The Classic Mystery Collection - Arthur Conan Doyle [4371]
She turned the handle of the door and walked in. The lodger was not sitting in his usual place; he had taken the little round table on which his candle generally rested when he read in bed, out of his bedroom, and placed it over by the drawing-room window. On it were placed, open, the Bible and the Concordance. But as his landlady came in, Mr. Sleuth hastily closed the Bible, and began staring dreamily out of the window, down at the sordid, hurrying crowd of men and women which now swept along the Marylebone Road.
"There seem a great many people out today," he observed, without looking round.
"Yes, sir, there do."
Mrs. Bunting began busying herself with laying the cloth and putting out the breakfast-lunch, and as she did so she was seized with a mortal, instinctive terror of the man sitting there.
At last Mr. Sleuth got up and turned round. She forced herself to look at him. How tired, how worn, he looked, and--how strange!
Walking towards the table on which lay his meal, he rubbed his hands together with a nervous gesture--it was a gesture he only made when something had pleased, nay, satisfied him. Mrs. Bunting, looking at him, remembered that he had rubbed his hands together thus when he had first seen the room upstairs, and realised that it contained a large gas-stove and a convenient sink.
What Mr. Sleuth was doing now also reminded her in an odd way of a play she had once seen--a play to which a young man had taken her when she was a girl, unnumbered years ago, and which had thrilled and fascinated her. "Out, out, damned spot!" that was what the tall, fierce, beautiful lady who had played the part of a queen had said, twisting her hands together just as the lodger was doing now.
"It's a fine day," said Mr. Sleuth, sitting down and unfolding his napkin. "The fog has cleared. I do not know if you will agree with me, Mrs. Bunting, but I always feel brighter when the sun is shining, as it is now, at any rate, trying to shine." He looked at her inquiringly, but Mrs. Bunting could not speak. She only nodded. However, that did not affect Mr. Sleuth adversely.
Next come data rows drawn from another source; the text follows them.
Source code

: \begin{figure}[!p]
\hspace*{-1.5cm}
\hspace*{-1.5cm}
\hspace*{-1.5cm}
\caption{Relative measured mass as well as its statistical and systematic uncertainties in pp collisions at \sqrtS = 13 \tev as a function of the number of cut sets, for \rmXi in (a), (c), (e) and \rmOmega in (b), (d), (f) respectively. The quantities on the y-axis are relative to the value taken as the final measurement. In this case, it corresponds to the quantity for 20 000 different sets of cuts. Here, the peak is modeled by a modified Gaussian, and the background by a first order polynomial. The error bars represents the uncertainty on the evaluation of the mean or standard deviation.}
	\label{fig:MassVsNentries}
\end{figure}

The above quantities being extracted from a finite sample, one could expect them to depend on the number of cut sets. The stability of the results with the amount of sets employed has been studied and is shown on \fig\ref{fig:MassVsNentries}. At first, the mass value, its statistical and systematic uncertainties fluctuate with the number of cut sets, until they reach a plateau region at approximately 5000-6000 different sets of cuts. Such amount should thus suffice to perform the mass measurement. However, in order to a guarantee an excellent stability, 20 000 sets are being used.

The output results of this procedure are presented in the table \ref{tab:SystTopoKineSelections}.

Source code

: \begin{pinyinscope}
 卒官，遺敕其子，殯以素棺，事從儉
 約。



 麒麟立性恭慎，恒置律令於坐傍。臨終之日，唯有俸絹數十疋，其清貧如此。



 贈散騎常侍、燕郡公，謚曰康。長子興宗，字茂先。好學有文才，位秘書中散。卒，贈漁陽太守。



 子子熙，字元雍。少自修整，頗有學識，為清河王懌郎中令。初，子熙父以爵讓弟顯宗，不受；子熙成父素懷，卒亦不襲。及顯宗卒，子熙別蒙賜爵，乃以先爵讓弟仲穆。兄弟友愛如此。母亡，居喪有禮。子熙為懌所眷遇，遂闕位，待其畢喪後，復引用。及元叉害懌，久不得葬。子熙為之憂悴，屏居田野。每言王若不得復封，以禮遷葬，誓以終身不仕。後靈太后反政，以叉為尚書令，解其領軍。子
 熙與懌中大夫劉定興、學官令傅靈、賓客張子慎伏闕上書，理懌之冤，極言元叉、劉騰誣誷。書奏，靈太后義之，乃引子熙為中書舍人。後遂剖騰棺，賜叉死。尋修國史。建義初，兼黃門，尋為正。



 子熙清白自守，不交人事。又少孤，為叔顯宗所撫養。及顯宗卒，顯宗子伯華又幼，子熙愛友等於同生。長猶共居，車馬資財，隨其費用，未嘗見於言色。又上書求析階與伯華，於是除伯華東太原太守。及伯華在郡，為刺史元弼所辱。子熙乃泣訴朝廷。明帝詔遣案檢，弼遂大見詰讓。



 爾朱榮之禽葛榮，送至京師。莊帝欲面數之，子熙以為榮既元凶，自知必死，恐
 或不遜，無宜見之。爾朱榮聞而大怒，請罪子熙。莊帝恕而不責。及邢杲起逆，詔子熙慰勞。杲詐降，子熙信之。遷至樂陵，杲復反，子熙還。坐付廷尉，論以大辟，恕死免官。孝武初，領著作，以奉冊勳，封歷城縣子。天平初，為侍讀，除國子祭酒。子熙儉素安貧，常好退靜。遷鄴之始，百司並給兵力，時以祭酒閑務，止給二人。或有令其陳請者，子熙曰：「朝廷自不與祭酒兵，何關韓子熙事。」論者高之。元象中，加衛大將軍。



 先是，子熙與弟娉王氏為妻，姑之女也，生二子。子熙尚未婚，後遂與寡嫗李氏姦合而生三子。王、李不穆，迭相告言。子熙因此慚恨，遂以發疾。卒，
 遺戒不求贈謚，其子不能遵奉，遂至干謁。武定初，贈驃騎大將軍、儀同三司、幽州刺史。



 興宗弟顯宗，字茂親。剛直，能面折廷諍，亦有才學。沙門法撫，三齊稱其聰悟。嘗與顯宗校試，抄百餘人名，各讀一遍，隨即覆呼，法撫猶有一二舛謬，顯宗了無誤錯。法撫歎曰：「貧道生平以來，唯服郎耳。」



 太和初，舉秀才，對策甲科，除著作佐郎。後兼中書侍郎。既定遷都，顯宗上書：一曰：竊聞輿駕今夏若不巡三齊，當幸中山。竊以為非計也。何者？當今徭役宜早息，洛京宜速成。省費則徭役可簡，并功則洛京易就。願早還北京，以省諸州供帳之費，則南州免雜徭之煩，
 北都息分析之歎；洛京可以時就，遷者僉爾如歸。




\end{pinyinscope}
He had acquired a great liking and respect for this well-balanced, taciturn woman. She was the first woman for whom he had experienced any such feeling for many years past.
He looked down at the still covered dish, and shook his head. "I don't feel as if I could eat very much to-day," he said plaintively. And then he suddenly took a half-sovereign out of his waistcoat pocket.
Already Mrs. Bunting had noticed that it was not the same waistcoat Mr. Sleuth had been wearing the day before.
"Mrs. Bunting, may I ask you to come here?"
And after a moment of hesitation his landlady obeyed him.
"Will you please accept this little gift for the use you kindly allowed me to make of your kitchen last night?" he said quietly. "I tried to make as little mess as I could, Mrs. Bunting, but-- well, the truth is I was carrying out a very elaborate experiment."
Mrs. Bunting held out her hand, she hesitated, and then she took the coin. The fingers which for a moment brushed lightly against her palm were icy cold--cold and clammy. Mr. Sleuth was evidently not well.
As she walked down the stairs, the winter sun, a scarlet ball hanging in the smoky sky, glinted in on Mr. Sleuth's landlady, and threw blood-red gleams, or so it seemed to her, on to the piece of gold she was holding in her hand.
******
The day went by, as other days had gone by in that quiet household, but, of course, there was far greater animation outside the little house than was usually the case.
Perhaps because the sun was shining for the first time for some days, the whole of London seemed to be making holiday in that part of the town.
When Bunting at last came back, his wife listened silently while he told her of the extraordinary excitement reigning everywhere. And then, after he had been talking a long while, she suddenly shot a strange look at him.
"I suppose you went to see the place?" she said.